Hacker News new | past | comments | ask | show | jobs | submit login
Httpoxy – A CGI application vulnerability (httpoxy.org)
153 points by omribahumi on July 18, 2016 | hide | past | favorite | 46 comments



Phusion Passenger author here. Ruby and Python apps deployed through Passenger are not vulnerable to this issue, despite Rack and WSGI using CGI-style names. That's because Passenger does not actually set OS environment variables. It merely passes a hash table/dictionary to the application with CGI-style keys.


I must say I really appreciate your hard work FooBarWidget. It seems, to me, that anytime something like this gets brought up, you've already addressed/fixed the problem or never even had it in the first place.

I've deployed a few large apps using Phusion Passenger, that years later are still running with incredible stability. Thank you!


Another fancy bug website for the list! https://github.com/KeenRivals/Bugsite-Index


Perl CGI applications using Taint mode would be unaffected (unless they intentionally break the tainted variables). I've always wondered why other languages never implemented a similar "security" feature. http://perldoc.perl.org/perlsec.html#Taint-mode


libwww-perl has been unaffected since 2001



That's pretty crazy assembly syntax... It looks like "AX" actually references "EAX" (in 32bit mode) and "RAX" (in 64bit mode), so neither Intel nor AT&T syntax. Wonder when we'll see the first crypto bug in ported code that mixed up AX/EAX/RAX...


> That's pretty crazy assembly syntax... It looks like "AX" actually references "EAX" (in 32bit mode) and "RAX" (in 64bit mode), so neither Intel nor AT&T syntax.

Yeah it's plan9 assembly which is its own thing (just as plan9 "C" was its own thing): http://plan9.bell-labs.com/sys/doc/asm.html


It's actually Go assembly, which (while being most similar to plan9 assembly) is also its own thing: https://golang.org/doc/asm


AX, is just the lower 16 bits of EAX, so all correct.
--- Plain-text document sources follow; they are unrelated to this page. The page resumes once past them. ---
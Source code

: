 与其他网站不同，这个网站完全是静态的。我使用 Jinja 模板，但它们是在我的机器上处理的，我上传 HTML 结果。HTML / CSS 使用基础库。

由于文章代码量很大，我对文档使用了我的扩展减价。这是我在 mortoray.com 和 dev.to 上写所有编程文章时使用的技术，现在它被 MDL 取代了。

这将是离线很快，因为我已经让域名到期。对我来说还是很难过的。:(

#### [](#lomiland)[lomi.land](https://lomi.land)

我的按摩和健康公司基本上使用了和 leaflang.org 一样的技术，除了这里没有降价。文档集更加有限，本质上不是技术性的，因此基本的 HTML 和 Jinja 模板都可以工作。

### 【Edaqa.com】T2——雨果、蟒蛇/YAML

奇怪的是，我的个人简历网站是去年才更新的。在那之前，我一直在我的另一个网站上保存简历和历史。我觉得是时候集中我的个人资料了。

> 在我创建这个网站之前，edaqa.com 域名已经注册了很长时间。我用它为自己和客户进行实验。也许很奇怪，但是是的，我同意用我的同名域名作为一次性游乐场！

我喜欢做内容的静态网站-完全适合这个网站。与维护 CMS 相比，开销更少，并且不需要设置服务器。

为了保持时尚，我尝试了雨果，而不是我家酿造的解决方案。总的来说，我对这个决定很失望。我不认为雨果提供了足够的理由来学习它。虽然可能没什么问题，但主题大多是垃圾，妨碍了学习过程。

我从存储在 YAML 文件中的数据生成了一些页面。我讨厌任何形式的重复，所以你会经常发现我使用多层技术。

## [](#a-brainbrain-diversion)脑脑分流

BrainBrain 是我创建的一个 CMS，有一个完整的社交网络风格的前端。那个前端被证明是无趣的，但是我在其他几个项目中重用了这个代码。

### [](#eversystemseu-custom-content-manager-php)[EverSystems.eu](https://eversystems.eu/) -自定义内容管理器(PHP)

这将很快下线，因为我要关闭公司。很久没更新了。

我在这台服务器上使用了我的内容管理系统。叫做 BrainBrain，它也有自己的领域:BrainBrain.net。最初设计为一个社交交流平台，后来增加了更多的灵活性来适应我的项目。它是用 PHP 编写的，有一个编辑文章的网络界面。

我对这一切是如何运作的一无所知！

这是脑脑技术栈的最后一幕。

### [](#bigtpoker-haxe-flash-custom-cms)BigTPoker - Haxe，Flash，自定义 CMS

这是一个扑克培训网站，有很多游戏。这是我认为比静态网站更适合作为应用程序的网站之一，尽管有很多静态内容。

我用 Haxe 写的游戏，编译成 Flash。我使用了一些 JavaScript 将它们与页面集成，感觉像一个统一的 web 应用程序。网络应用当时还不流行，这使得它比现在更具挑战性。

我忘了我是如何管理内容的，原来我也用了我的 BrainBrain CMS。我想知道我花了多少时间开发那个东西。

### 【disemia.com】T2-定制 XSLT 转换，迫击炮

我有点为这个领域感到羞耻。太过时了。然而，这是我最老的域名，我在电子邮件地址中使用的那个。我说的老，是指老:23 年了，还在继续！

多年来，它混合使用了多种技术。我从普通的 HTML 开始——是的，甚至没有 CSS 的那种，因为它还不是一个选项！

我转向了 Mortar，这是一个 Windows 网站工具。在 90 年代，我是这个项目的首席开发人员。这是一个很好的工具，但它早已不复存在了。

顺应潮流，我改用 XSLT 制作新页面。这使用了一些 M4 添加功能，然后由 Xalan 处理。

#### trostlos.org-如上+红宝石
This is GAS / AT&T syntax


From the context it's obvious that 0x0 is right. AX must be 32 bits (or 64 bits) wide.

https://github.com/golang/go/blob/fad2bbdc6a686a20174d2e73cf...


The L suffix of the MOVL says it's using 32 bits of the register. You move a byte with MOVB and use CMPQ to compare the full 64 bits.

You see this too with AT&T syntax, sometimes.


> RFC 3875 (CGI) puts the HTTP Proxy header from a request into the environment variables as HTTP_PROXY

I don't get it, so if I use CGI, and from my code, I query the env variable named 'HTTP_PROXY' , I will get what was set by the request header PROXY and not an environment variable 'HTTP_PROXY' as defined by the system the cgi executable is running on ?

edit :

I looked at CGI

https://en.wikipedia.org/wiki/Common_Gateway_Interface

I don't understand why this protocol just doesn't pass informations as an argument for the cgi script, why does it have to use environment variables ?


Arguments would be trickier, as escaping/quoting requirements aren't universal, and some environments (especially in 1993) have a pretty limited argument space; there is a non-parsed-header mode for CGI that passes the headers through to the CGI on stain be for the body which is maybe a better way. Environment variables are also convenient if you only care about headers deep inside many layers of code -- it would be tricky to parse the command line there, but grabbing the environment variables is simple.


Script arguments are not standardized (various ways to access and different conventions). Environment variables are pretty universal. It's one of the reasons that 12-Factor App guide recommends env vars for configuration.


If your question is regarding the precedence of the Proxy header vs. an environment variable, I'm not sure which of the two would win, but even if it's the latter, anyone who doesn't set it (which is probably the majority) would still be vulnerable.


CGI implementations will take the value of the Proxy header and clobber whatever might have originally been set in the environment at HTTP_PROXY.


Passing data as arguments is even more dangerous, especially when the program is a shell.


Good point. Well at least namespace data correctly , or dump the request, headers + body in a single CGI env variable.


CGI did namespace these headers correctly: headers X becomes HTTP_X. The problem is that the outgoing proxy config variables aren't PROXY_X, they're X_PROXY. (Other env variables from CGI aren't namespaced, however)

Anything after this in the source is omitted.